Return each line of the entries that mentions the word "textbf".

Task inputs START

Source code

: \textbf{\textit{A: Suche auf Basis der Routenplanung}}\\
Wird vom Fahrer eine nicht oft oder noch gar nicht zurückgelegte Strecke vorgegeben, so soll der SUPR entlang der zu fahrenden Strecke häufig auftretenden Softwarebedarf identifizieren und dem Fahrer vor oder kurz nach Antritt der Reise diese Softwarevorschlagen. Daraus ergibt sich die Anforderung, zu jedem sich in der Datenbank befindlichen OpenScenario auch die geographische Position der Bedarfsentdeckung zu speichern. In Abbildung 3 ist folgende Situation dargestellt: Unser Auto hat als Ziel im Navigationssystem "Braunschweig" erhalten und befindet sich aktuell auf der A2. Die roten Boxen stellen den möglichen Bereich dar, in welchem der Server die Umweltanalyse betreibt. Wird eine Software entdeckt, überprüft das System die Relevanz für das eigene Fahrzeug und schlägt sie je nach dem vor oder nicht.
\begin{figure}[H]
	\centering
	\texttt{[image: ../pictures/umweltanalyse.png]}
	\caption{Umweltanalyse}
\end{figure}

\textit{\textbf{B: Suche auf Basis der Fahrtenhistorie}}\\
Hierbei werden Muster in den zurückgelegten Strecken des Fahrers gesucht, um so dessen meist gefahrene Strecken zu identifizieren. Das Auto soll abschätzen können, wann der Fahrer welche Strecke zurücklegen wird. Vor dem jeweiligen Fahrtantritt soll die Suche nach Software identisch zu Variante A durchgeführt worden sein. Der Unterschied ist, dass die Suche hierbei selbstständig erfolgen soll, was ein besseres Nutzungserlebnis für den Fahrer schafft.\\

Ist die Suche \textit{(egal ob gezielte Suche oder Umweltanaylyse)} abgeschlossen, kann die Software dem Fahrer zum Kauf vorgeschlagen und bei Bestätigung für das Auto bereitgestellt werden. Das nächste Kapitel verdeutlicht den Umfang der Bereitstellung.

Task inputs END

**Problem solution**
: \textbf{\textit{A: Suche auf Basis der Routenplanung}}\\
\textit{\textbf{B: Suche auf Basis der Fahrtenhistorie}}\\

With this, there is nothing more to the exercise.